> YOUR GOAL
Look for the string "analysis" in the listing below and copy every line in which it appears.

········

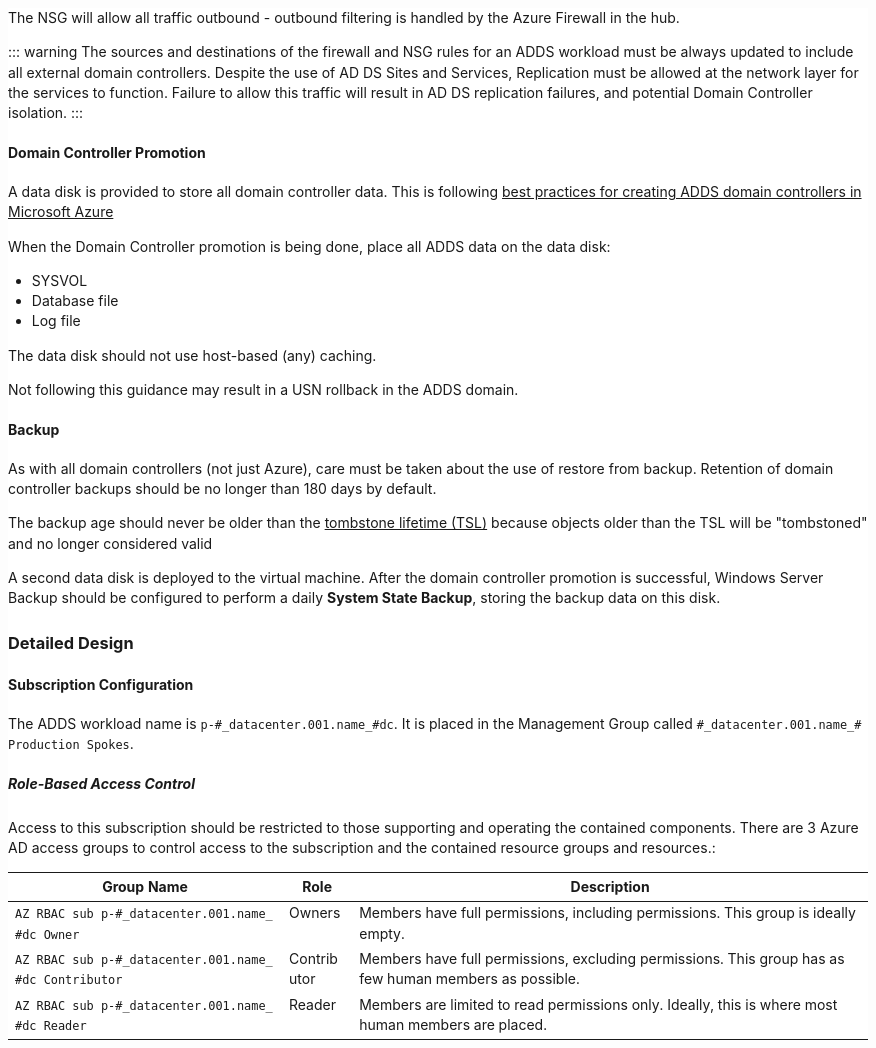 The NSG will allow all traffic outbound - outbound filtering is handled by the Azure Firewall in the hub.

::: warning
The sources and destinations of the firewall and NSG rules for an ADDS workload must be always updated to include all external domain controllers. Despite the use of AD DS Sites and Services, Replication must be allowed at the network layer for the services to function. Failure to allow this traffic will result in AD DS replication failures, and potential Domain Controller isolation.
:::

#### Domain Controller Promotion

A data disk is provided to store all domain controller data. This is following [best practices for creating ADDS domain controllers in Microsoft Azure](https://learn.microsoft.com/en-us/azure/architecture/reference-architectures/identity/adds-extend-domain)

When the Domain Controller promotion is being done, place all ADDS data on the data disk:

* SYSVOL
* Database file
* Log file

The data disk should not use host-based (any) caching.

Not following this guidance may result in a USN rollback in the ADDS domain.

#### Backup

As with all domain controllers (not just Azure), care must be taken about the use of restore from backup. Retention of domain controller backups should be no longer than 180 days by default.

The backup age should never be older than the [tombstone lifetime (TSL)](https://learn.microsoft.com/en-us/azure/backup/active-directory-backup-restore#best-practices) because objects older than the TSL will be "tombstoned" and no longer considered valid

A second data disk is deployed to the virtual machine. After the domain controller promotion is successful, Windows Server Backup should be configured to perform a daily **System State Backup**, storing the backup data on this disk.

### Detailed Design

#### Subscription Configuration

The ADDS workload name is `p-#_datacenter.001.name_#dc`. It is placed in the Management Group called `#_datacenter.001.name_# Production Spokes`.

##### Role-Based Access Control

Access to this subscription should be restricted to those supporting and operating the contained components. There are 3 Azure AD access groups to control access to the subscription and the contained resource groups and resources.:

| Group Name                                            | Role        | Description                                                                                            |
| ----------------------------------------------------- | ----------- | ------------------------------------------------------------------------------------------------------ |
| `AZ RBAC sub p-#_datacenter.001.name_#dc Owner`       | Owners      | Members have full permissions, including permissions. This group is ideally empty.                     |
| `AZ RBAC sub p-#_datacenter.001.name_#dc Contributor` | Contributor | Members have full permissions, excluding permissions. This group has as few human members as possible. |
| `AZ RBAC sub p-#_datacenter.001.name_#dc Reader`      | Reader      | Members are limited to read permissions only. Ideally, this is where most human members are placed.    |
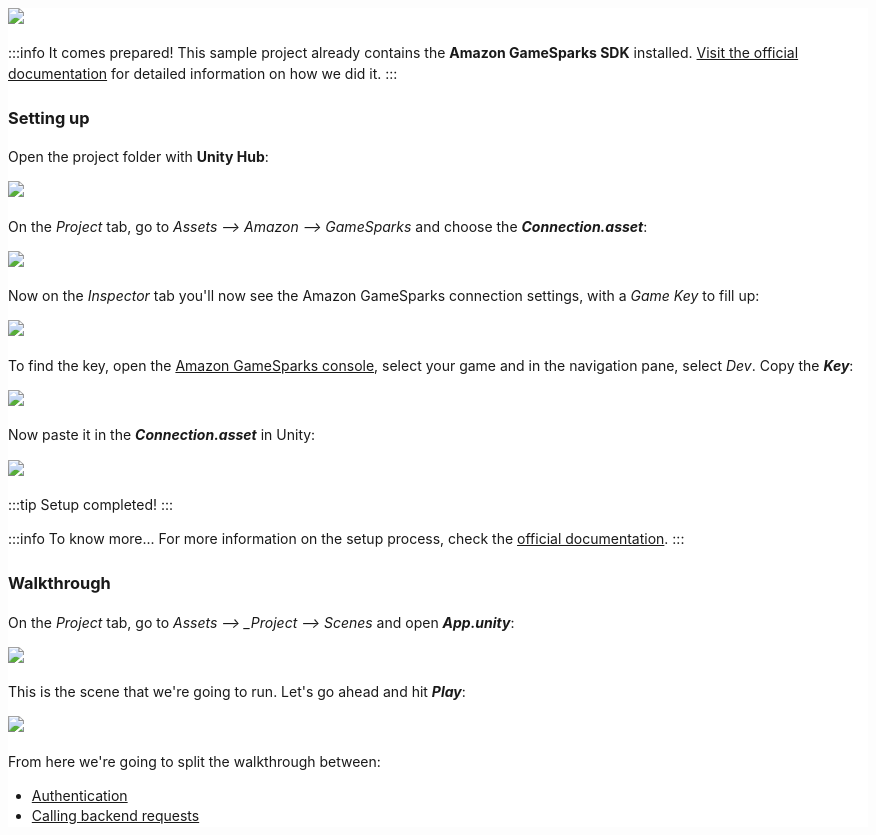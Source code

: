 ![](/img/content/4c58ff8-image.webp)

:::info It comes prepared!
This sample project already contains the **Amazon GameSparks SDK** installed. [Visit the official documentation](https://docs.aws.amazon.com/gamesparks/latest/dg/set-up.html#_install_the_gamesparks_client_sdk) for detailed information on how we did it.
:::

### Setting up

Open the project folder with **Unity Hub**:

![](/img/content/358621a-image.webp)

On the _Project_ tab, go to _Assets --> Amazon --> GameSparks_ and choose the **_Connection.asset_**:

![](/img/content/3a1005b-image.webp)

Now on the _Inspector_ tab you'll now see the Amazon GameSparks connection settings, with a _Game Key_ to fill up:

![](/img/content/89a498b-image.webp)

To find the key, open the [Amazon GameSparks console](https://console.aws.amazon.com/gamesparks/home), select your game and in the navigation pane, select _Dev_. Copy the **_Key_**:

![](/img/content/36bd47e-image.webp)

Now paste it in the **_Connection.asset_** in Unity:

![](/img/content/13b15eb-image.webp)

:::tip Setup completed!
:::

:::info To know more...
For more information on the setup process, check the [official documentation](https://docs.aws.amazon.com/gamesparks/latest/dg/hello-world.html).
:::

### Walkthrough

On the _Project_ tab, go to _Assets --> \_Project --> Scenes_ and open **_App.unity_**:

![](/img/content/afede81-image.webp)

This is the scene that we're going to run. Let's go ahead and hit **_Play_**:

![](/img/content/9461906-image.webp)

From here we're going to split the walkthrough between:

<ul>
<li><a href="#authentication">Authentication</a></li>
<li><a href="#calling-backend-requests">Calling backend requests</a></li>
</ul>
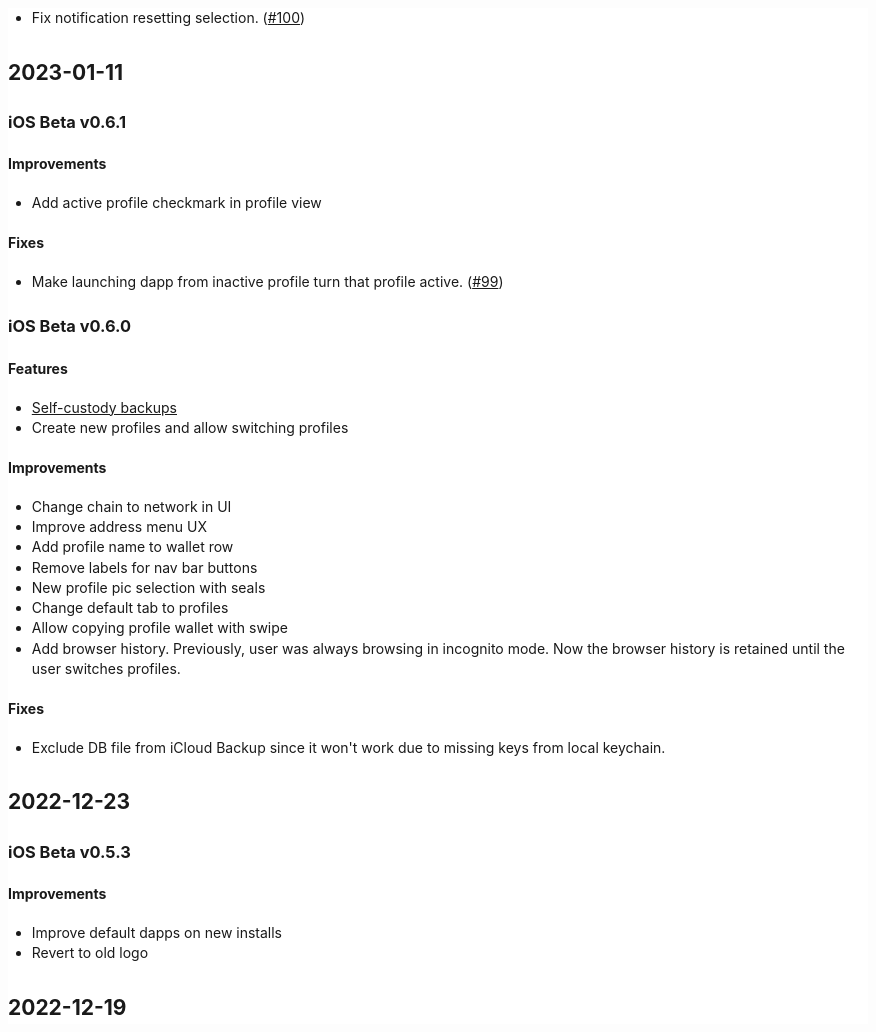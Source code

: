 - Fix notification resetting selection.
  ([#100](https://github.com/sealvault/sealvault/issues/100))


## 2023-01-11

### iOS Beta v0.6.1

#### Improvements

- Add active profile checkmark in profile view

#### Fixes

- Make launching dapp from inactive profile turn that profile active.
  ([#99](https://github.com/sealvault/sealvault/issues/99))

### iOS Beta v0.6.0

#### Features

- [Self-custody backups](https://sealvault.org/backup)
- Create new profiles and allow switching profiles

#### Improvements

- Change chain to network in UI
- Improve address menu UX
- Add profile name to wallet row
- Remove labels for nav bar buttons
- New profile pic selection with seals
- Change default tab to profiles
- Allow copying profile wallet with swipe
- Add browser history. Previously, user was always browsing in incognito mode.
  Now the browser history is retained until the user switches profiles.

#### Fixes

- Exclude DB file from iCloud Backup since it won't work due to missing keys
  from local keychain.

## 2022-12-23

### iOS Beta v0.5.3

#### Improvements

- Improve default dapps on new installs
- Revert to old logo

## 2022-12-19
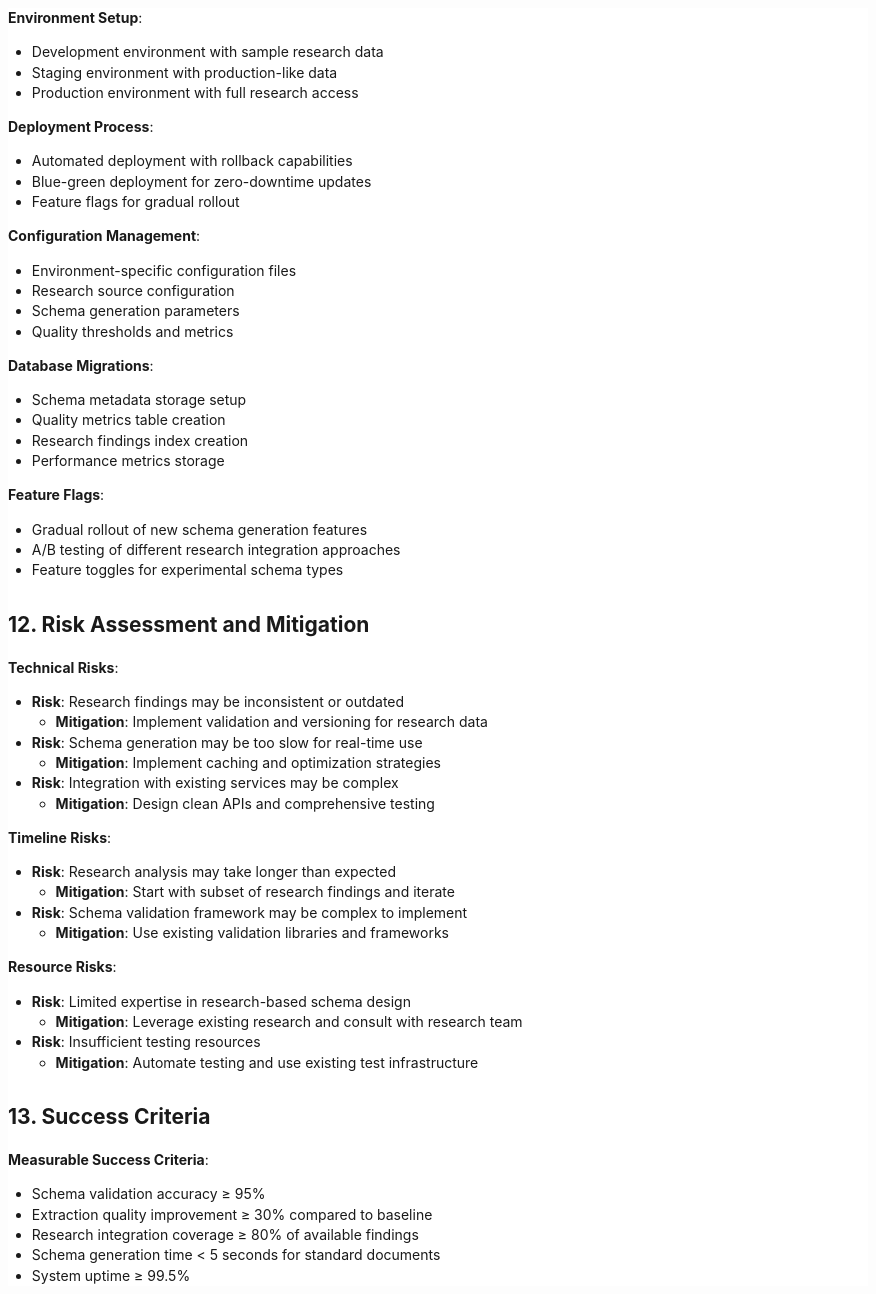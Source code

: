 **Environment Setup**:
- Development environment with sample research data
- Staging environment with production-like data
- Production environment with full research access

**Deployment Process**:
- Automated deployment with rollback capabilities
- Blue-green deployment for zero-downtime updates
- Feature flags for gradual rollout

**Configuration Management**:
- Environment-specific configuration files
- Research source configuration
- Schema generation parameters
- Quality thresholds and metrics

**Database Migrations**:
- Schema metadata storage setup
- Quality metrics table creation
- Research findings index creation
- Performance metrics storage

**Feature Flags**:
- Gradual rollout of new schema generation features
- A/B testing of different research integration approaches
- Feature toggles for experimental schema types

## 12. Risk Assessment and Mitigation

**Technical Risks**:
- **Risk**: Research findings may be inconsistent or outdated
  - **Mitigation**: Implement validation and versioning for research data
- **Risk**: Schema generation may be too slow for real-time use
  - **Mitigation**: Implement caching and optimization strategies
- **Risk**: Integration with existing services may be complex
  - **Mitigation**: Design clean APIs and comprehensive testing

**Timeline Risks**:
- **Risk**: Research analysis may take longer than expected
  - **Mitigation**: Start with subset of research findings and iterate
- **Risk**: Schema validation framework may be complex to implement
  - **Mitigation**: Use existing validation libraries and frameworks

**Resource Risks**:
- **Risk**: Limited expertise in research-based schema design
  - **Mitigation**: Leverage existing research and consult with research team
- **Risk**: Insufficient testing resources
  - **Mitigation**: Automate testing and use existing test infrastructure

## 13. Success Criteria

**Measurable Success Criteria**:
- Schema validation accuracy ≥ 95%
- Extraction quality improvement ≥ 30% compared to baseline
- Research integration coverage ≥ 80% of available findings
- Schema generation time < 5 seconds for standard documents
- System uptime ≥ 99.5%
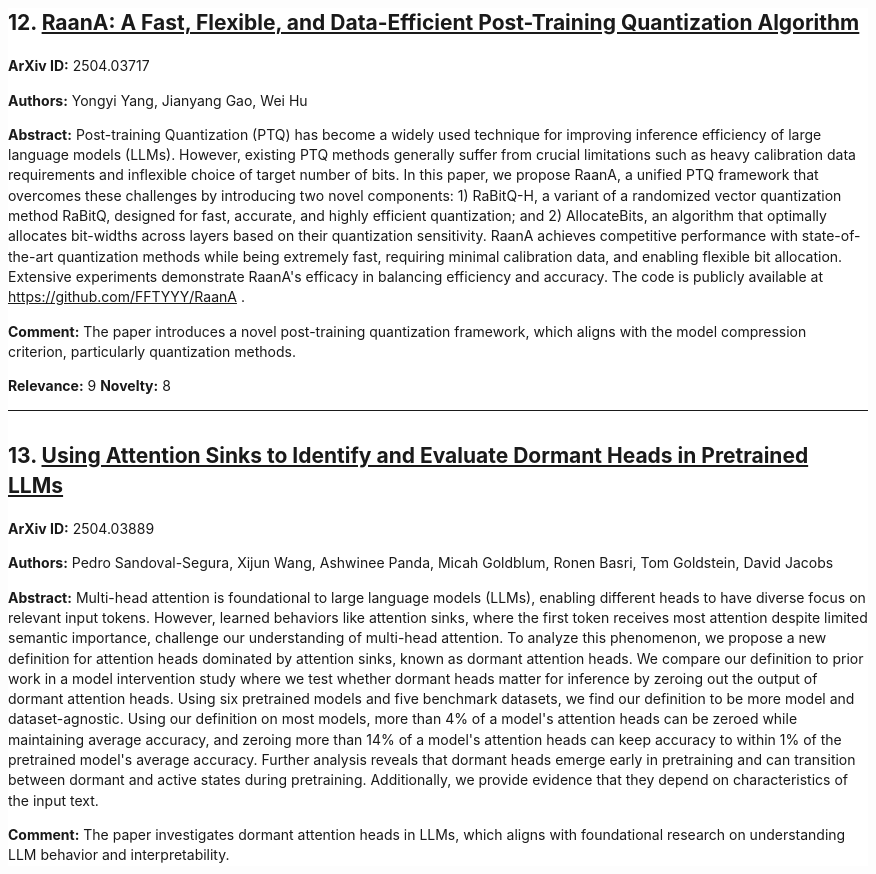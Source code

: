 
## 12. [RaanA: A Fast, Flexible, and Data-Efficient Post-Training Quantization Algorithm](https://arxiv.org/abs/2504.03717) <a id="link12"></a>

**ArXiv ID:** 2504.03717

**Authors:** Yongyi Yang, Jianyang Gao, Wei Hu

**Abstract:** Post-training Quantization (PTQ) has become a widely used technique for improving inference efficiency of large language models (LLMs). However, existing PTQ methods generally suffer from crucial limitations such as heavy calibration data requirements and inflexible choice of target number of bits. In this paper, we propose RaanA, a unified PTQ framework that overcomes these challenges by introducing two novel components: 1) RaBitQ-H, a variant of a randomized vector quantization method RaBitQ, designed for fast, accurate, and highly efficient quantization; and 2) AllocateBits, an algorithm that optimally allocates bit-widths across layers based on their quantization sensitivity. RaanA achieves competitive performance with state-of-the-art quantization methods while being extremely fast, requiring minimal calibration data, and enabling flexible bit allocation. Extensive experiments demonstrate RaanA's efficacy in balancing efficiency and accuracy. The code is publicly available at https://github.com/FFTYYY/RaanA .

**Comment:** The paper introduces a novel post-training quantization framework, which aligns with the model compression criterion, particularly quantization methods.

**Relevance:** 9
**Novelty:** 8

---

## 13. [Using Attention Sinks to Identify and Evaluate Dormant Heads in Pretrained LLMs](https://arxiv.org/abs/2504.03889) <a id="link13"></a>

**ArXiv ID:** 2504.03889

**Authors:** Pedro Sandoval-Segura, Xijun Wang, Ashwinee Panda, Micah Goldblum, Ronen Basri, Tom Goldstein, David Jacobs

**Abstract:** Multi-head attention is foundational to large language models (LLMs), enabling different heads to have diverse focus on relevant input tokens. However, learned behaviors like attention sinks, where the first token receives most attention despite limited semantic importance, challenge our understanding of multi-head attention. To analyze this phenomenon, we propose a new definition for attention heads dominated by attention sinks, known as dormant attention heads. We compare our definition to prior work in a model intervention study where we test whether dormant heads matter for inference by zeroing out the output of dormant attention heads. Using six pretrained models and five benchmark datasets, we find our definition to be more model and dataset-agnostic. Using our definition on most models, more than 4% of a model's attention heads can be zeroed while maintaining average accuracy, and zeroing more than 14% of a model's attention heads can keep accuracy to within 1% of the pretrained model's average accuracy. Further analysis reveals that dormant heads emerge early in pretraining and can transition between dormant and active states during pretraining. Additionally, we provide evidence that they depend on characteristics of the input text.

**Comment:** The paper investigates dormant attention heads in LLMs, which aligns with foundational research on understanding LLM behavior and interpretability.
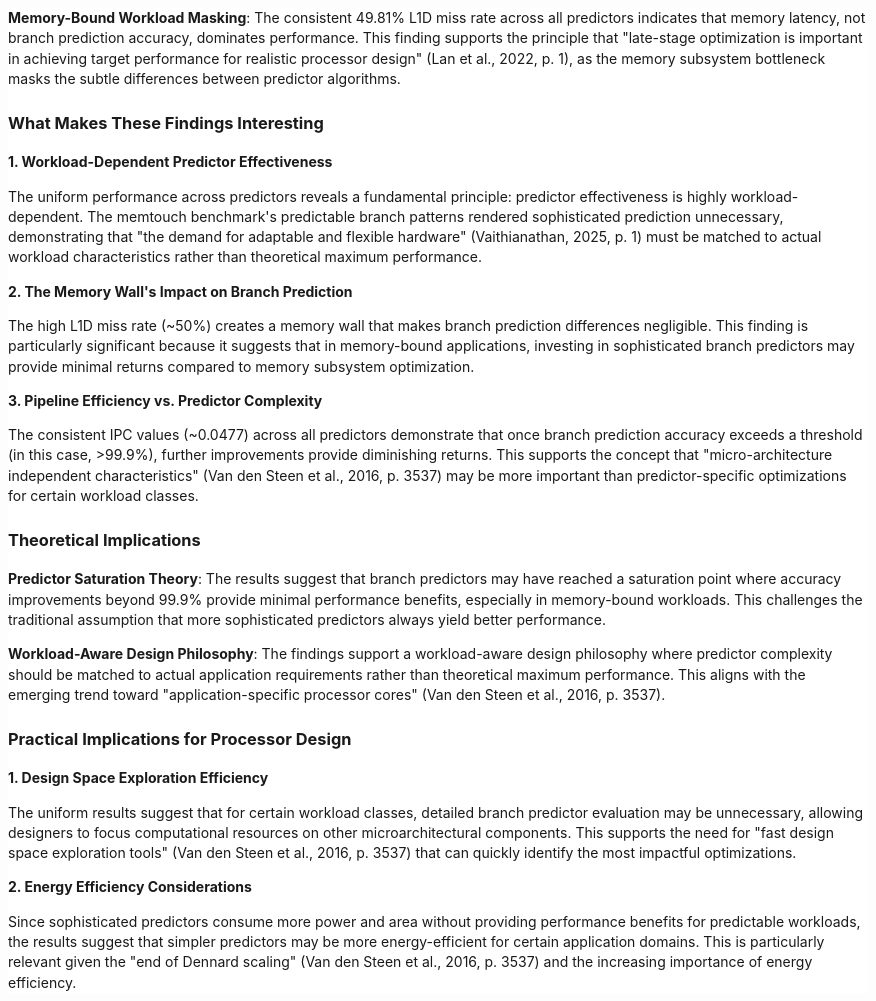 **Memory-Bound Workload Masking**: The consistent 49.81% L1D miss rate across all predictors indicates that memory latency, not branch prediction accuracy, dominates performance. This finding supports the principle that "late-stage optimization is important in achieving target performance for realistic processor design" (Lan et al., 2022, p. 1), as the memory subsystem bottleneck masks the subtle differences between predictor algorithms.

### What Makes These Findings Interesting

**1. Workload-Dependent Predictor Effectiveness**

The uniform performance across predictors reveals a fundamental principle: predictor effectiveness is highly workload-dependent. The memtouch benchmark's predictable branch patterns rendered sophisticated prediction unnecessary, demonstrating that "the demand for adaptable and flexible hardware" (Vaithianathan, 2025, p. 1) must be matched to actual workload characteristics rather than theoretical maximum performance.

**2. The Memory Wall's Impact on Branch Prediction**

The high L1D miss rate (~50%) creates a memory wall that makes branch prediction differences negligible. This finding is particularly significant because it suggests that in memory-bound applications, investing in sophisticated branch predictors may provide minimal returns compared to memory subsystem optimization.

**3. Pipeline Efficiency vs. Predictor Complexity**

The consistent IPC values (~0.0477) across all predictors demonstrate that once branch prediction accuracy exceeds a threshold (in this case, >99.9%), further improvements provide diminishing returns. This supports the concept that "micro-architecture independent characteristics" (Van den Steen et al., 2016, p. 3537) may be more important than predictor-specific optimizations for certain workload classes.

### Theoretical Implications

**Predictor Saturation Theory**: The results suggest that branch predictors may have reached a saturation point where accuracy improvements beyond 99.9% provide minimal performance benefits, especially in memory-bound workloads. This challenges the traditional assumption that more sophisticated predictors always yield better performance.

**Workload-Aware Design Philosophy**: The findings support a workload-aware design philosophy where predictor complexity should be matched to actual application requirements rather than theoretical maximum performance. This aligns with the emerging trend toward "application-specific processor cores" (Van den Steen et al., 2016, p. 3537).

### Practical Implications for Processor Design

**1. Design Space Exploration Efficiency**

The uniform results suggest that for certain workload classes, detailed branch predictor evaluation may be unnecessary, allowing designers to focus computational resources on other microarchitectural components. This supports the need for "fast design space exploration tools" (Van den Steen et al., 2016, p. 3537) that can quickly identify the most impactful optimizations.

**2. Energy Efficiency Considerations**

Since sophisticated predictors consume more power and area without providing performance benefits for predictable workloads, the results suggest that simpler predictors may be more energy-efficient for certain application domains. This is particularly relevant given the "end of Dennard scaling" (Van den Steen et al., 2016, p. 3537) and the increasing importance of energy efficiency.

········

> ANSWER SECTION
- **Risk**: Research analysis may take longer than expected
**Abstract:** Multi-head attention is foundational to large language models (LLMs), enabling different heads to have diverse focus on relevant input tokens. However, learned behaviors like attention sinks, where the first token receives most attention despite limited semantic importance, challenge our understanding of multi-head attention. To analyze this phenomenon, we propose a new definition for attention heads dominated by attention sinks, known as dormant attention heads. We compare our definition to prior work in a model intervention study where we test whether dormant heads matter for inference by zeroing out the output of dormant attention heads. Using six pretrained models and five benchmark datasets, we find our definition to be more model and dataset-agnostic. Using our definition on most models, more than 4% of a model's attention heads can be zeroed while maintaining average accuracy, and zeroing more than 14% of a model's attention heads can keep accuracy to within 1% of the pretrained model's average accuracy. Further analysis reveals that dormant heads emerge early in pretraining and can transition between dormant and active states during pretraining. Additionally, we provide evidence that they depend on characteristics of the input text.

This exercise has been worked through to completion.